Exercise requirements
Copy out all of the lines below exactly; the pictures do not belong in the copy.
......
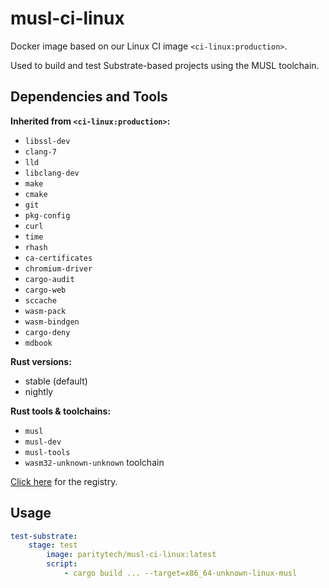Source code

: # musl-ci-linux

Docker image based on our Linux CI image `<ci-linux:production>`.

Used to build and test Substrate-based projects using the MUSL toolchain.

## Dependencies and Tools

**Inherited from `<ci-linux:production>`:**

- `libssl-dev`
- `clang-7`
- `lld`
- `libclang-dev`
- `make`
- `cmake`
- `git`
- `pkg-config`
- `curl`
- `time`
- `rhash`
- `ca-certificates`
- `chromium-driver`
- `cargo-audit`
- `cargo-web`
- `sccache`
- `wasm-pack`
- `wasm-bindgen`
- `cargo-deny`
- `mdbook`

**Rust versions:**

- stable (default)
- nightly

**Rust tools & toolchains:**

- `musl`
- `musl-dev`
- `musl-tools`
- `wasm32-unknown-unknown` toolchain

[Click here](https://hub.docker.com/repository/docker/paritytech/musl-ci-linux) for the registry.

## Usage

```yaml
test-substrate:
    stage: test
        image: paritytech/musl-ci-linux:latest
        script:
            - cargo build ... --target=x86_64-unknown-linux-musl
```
......
Exercise response
Source code

: # musl-ci-linux

Docker image based on our Linux CI image `<ci-linux:production>`.

Used to build and test Substrate-based projects using the MUSL toolchain.

## Dependencies and Tools

**Inherited from `<ci-linux:production>`:**

- `libssl-dev`
- `clang-7`
- `lld`
- `libclang-dev`
- `make`
- `cmake`
- `git`
- `pkg-config`
- `curl`
- `time`
- `rhash`
- `ca-certificates`
- `chromium-driver`
- `cargo-audit`
- `cargo-web`
- `sccache`
- `wasm-pack`
- `wasm-bindgen`
- `cargo-deny`
- `mdbook`

**Rust versions:**

- stable (default)
- nightly

**Rust tools & toolchains:**

- `musl`
- `musl-dev`
- `musl-tools`
- `wasm32-unknown-unknown` toolchain

[Click here](https://hub.docker.com/repository/docker/paritytech/musl-ci-linux) for the registry.

## Usage

```yaml
test-substrate:
    stage: test
        image: paritytech/musl-ci-linux:latest
        script:
            - cargo build ... --target=x86_64-unknown-linux-musl
```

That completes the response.